* Assignment: Return only the stretch of the material below that begins with the line containing "Alaska or Hawaii." and ends with the line containing "than $30,000 each.", exactly; both of those lines belong to it.

────

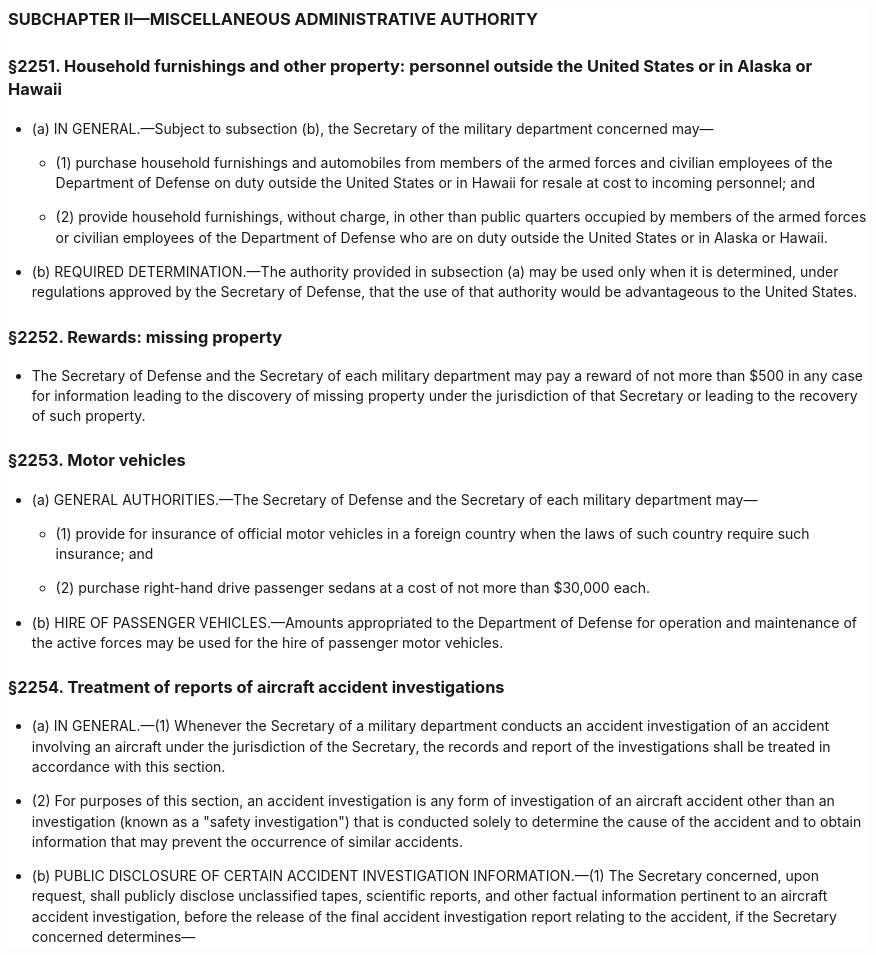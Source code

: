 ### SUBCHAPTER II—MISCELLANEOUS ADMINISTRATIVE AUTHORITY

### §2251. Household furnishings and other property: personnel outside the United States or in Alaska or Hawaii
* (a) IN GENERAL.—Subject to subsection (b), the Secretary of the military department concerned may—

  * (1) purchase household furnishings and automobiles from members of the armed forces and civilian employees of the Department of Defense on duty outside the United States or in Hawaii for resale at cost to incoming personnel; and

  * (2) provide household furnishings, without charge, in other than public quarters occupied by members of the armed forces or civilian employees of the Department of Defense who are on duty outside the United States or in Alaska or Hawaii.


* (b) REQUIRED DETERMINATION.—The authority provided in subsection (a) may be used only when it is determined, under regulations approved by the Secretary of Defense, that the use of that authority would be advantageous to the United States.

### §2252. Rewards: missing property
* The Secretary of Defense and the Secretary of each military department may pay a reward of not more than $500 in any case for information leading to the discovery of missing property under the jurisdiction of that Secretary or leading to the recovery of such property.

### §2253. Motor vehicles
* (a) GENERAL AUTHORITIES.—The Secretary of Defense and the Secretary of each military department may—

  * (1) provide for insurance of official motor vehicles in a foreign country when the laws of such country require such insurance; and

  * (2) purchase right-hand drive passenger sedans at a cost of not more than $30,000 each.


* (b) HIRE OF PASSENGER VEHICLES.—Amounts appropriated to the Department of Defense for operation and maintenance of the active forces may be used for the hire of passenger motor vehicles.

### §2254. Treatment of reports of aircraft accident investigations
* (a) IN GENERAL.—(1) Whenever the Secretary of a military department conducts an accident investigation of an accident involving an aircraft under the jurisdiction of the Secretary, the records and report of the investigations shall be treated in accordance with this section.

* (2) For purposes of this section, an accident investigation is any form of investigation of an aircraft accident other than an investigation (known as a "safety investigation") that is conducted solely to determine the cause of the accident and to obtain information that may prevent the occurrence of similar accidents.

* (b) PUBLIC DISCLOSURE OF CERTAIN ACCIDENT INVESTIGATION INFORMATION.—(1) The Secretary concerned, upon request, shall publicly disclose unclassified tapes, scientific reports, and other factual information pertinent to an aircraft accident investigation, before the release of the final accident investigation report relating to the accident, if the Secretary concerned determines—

────

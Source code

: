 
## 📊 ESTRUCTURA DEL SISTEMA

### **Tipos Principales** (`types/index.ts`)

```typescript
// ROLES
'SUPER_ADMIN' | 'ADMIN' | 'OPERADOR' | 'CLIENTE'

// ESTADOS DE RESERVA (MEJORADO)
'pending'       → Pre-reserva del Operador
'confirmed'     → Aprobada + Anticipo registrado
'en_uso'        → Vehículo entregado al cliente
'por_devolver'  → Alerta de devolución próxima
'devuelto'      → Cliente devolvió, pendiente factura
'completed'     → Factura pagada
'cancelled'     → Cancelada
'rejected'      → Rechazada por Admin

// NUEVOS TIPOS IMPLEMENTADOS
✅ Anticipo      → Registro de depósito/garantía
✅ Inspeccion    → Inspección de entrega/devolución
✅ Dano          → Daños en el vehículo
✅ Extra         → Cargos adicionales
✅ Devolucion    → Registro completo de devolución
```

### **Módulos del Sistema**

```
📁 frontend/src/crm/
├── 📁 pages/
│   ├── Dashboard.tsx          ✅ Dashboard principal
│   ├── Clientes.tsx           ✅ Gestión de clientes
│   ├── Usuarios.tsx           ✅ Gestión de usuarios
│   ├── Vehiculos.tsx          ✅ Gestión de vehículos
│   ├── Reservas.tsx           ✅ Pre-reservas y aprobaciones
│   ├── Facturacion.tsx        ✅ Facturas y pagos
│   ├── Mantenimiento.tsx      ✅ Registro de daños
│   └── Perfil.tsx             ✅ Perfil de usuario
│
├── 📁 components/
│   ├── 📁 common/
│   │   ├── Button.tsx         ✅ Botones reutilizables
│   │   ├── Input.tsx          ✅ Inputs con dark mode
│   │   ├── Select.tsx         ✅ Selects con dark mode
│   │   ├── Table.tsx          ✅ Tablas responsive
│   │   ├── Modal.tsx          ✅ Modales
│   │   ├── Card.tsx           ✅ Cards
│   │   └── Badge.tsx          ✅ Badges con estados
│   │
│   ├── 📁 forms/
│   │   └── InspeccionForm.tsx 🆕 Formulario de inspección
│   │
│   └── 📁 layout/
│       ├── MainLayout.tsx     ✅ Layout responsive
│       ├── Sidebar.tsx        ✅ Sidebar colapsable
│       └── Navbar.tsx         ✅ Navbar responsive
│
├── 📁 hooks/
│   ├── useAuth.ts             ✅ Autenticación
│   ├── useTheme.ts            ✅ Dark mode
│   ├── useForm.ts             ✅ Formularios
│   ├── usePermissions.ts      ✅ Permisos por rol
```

────

* Task output:
  * (2) provide household furnishings, without charge, in other than public quarters occupied by members of the armed forces or civilian employees of the Department of Defense who are on duty outside the United States or in Alaska or Hawaii.


* (b) REQUIRED DETERMINATION.—The authority provided in subsection (a) may be used only when it is determined, under regulations approved by the Secretary of Defense, that the use of that authority would be advantageous to the United States.

### §2252. Rewards: missing property
* The Secretary of Defense and the Secretary of each military department may pay a reward of not more than $500 in any case for information leading to the discovery of missing property under the jurisdiction of that Secretary or leading to the recovery of such property.

### §2253. Motor vehicles
* (a) GENERAL AUTHORITIES.—The Secretary of Defense and the Secretary of each military department may—

  * (1) provide for insurance of official motor vehicles in a foreign country when the laws of such country require such insurance; and

  * (2) purchase right-hand drive passenger sedans at a cost of not more than $30,000 each.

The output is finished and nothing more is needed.